◆ **Instructions to follow**
Search the material for the word "String" and copy each line that holds it.

◆ **Task data**
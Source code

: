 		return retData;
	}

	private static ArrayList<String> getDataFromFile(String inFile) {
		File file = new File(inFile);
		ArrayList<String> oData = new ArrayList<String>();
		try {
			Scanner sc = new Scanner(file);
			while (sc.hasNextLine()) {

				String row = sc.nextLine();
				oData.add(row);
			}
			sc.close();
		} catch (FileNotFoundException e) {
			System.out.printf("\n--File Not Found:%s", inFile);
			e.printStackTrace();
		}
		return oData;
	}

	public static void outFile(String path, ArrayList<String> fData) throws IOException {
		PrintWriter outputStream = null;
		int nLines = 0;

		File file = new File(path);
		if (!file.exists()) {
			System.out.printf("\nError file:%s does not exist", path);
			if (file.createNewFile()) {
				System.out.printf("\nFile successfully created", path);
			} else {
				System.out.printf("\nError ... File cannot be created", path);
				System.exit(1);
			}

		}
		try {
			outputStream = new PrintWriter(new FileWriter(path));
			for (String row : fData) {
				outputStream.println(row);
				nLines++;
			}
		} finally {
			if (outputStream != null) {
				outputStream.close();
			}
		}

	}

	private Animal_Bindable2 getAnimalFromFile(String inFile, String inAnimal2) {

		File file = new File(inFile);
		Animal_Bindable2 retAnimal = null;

◆ **Result of the exercise**
	private static ArrayList<String> getDataFromFile(String inFile) {
		ArrayList<String> oData = new ArrayList<String>();
				String row = sc.nextLine();
	public static void outFile(String path, ArrayList<String> fData) throws IOException {
			for (String row : fData) {
	private Animal_Bindable2 getAnimalFromFile(String inFile, String inAnimal2) {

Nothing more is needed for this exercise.